Why this solves linear transformation

  1. Uniform distance changes

    • The Euclidean distance between a point and its rotated version is constant for a given k
    • No matter where you start, moving forward by k produces the same shift in the vector
  2. Predictable relative shifts

    • Because rotation is linear, the model can learn a fixed transformation for any offset k
    • This is exactly what the Transformer exploits to reason about relative positions
  3. Intuition

    1. Sine-only = wavy line → inconsistent movement
    2. Sin+cos = circle → rotation → consistent movement

This concept of linear transformation in PE is very well explained here and here

Experiment

To see the difference in practice, I created positional embeddings in two ways:

  1. Sine-only embeddings
  2. Sine + Cosine pairs

I then computed the cosine similarity between two pairs of positions:

  • Pair 1: pos = 5 and pos = 9
  • Pair 2: pos = 13 and pos = 17

Both pairs have the same offset (Δpos = 4).

Results:

  • Sine-only embeddings:

    • The cosine similarity for Pair 1 was different from Pair 2.
    • This confirms that sine-only embeddings produce variable shifts depending on the starting position.
  • Sine + Cos embeddings:

    • The cosine similarity for Pair 1 exactly matched Pair 2.
    • Using [sin, cos] ensures that shifts are consistent across the sequence, independent of the starting position.

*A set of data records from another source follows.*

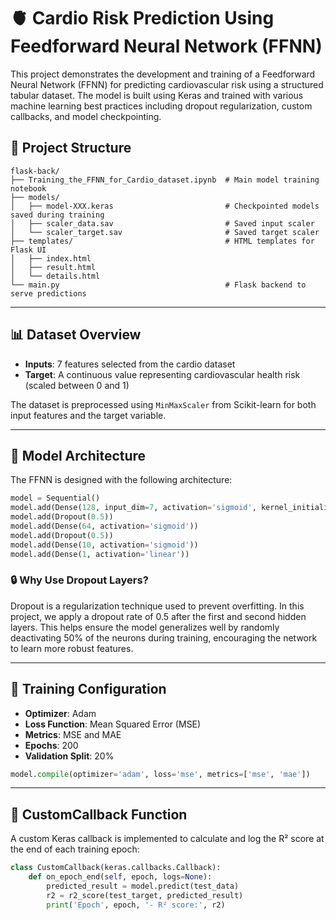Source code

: # 🫀 Cardio Risk Prediction Using Feedforward Neural Network (FFNN)

This project demonstrates the development and training of a Feedforward Neural Network (FFNN) for predicting cardiovascular risk using a structured tabular dataset. The model is built using Keras and trained with various machine learning best practices including dropout regularization, custom callbacks, and model checkpointing.

## 📁 Project Structure

```
flask-back/
├── Training_the_FFNN_for_Cardio_dataset.ipynb  # Main model training notebook
├── models/
│   ├── model-XXX.keras                         # Checkpointed models saved during training
│   ├── scaler_data.sav                         # Saved input scaler
│   └── scaler_target.sav                       # Saved target scaler
├── templates/                                  # HTML templates for Flask UI
│   ├── index.html
│   ├── result.html
│   └── details.html
└── main.py                                     # Flask backend to serve predictions
```

---

## 📊 Dataset Overview

- **Inputs**: 7 features selected from the cardio dataset  
- **Target**: A continuous value representing cardiovascular health risk (scaled between 0 and 1)

The dataset is preprocessed using `MinMaxScaler` from Scikit-learn for both input features and the target variable.

---

## 🧠 Model Architecture

The FFNN is designed with the following architecture:


```python
model = Sequential()
model.add(Dense(128, input_dim=7, activation='sigmoid', kernel_initializer='normal'))
model.add(Dropout(0.5))
model.add(Dense(64, activation='sigmoid'))
model.add(Dropout(0.5))
model.add(Dense(10, activation='sigmoid'))
model.add(Dense(1, activation='linear'))
```

### 🔒 Why Use Dropout Layers?

Dropout is a regularization technique used to prevent overfitting. In this project, we apply a dropout rate of 0.5 after the first and second hidden layers. This helps ensure the model generalizes well by randomly deactivating 50% of the neurons during training, encouraging the network to learn more robust features.

---

## 🔁 Training Configuration

- **Optimizer**: Adam  
- **Loss Function**: Mean Squared Error (MSE)  
- **Metrics**: MSE and MAE  
- **Epochs**: 200  
- **Validation Split**: 20%

```python
model.compile(optimizer='adam', loss='mse', metrics=['mse', 'mae'])
```

---

## 🔔 CustomCallback Function

A custom Keras callback is implemented to calculate and log the R² score at the end of each training epoch:

```python
class CustomCallback(keras.callbacks.Callback):
    def on_epoch_end(self, epoch, logs=None):
        predicted_result = model.predict(test_data)
        r2 = r2_score(test_target, predicted_result)
        print('Epoch', epoch, '- R² score:', r2)
```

Here is the google Colab to check this experiment out

Conclusion

So yeah, positional encoding might not get the same spotlight as attention, but it’s what keeps transformers from being just a fancy bag-of-words model. We went from simple counting to sine waves and then to sine + cosine pairs, and along the way, we saw why each step mattered. In the end, sin + cos gives each position a unique spot on a circle, solves phase issues, and makes relative shifts predictable—letting the model actually make sense of word order while still enjoying the parallelism that makes transformers so powerful.

Positional encoding is still an active area of research. People are exploring relative positional encodings instead of static ones, like we discussed—check it out here.

There are still models like autoregressive models which runs fine without using Positional encoding at all, which makes this topic even more interesting that when do we need to use Positional encodings and when not, but still need to read a lot before I can try to explain it in my own words.

Since this topic is really vast, I’d love for readers to critique this blog and point out any mistakes I might have made or assumptions that could be wrong.